But Act for America, which has over 160,000 likes on Facebook and is followed by more than 150,000 others, is a designated hate group, according to the Southern Poverty Law Center. Brigitte Gabriel, the group's founder, has argued that Muslims "cannot be loyal citizens of the United States." Billy Roper, an Arkansas-based neo-Nazi, organized a Batesville, Arkansas, rally for ACT for America's March Against Sharia in 2017. ACT for America made efforts to disavow Roper, but only after news about his inclusion in the controversial protest event spread.

"ACT for America has never, and will never, tolerate any bias, discrimination, or violence against anyone, based on their religion, gender, race, or political persuasion," Act for America told Newsweek in a statement.

In addition to larger groups, Newsweek pointed Facebook to a list of eight different smaller groups with names as explicit as Death to Islam that regularly promoted violent imagery directed as Muslims on Facebook. The groups remained up for years in some cases, despite being reported, the researcher says.

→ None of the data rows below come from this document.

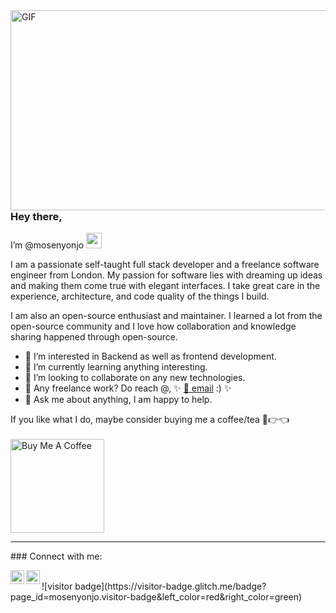 <img align="right" alt="GIF" src="https://github.com/abhisheknaiidu/abhisheknaiidu/blob/master/code.gif?raw=true" width="600" height="320" />

### Hey there, 
I’m @mosenyonjo <img src="https://media.giphy.com/media/hvRJCLFzcasrR4ia7z/giphy.gif" width="25px">

I am a passionate self-taught full stack developer and a freelance software engineer from London. My passion for software lies with dreaming up ideas and making them come true with elegant interfaces. I take great care in the experience, architecture, and code quality of the things I build.

I am also an open-source enthusiast and maintainer. I learned a lot from the open-source community and I love how collaboration and knowledge sharing happened through open-source.

- 👀 I’m interested in Backend as well as frontend development.
- 🌱 I’m currently learning anything interesting.
- 💞️ I’m looking to collaborate on any new technologies.
- 💼 Any freelance work? Do reach @, ✨ [📧 email](mailto:mosenyonjo5k@gmail.com) :) ✨
- 💬 Ask me about anything, I am happy to help.

If you like what I do, maybe consider buying me a coffee/tea 🥺👉👈 <br> <br>
<a href="https://www.buymeacoffee.com/mosenyonjo" target="_blank"><img src="https://cdn.buymeacoffee.com/buttons/v2/default-red.png" alt="Buy Me A Coffee" width="150" ></a><br>
<hr>
### Connect with me: 
<br /> 



<a href="https://discord.gg/3wawyq5D"><img align="left" alt="tech-prime5's Discord" width="22px" src="https://raw.githubusercontent.com/peterthehan/peterthehan/master/assets/discord.svg" /></a>
<a href="https://twitter.com/Mo_Talent"><img align="left" alt="tech-prime5 | Twitter" width="22px" src="https://raw.githubusercontent.com/peterthehan/peterthehan/master/assets/twitter.svg" /></a>

<br /> 
![visitor badge](https://visitor-badge.glitch.me/badge?page_id=mosenyonjo.visitor-badge&left_color=red&right_color=green) 

<br />

[website]: https://codeSTACKr.com
[twitter]: https://twitter.com/codeSTACKr
[youtube]: https://youtube.com/codeSTACKr
[instagram]: https://instagram.com/codeSTACKr
[linkedin]: https://linkedin.com/in/codeSTACKr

Memes circulated in these groups featured gun targets centered over ostensibly Muslim people, called for a new Christian crusade or showed images of the Quran being burned. Facebook claims that one of the groups was removed on March 16 and another on April 10. Others appear to have been removed after Newsweek reached out for comment about them.

One group that remains up is called Infidels United for Truth.

"Gun porn and 2nd amendment rights are encouraged, in fact, anything that ties into our way of life may be posted here," Infidels United for Truth group declares in its mission statement. The group once used the image of a knight in its cover photo including a statement declaring that a "final crusade" had begun. Today it posts "Proud American Infidel" with an assault rifle replacing the letter F. The group has over 2,700 members.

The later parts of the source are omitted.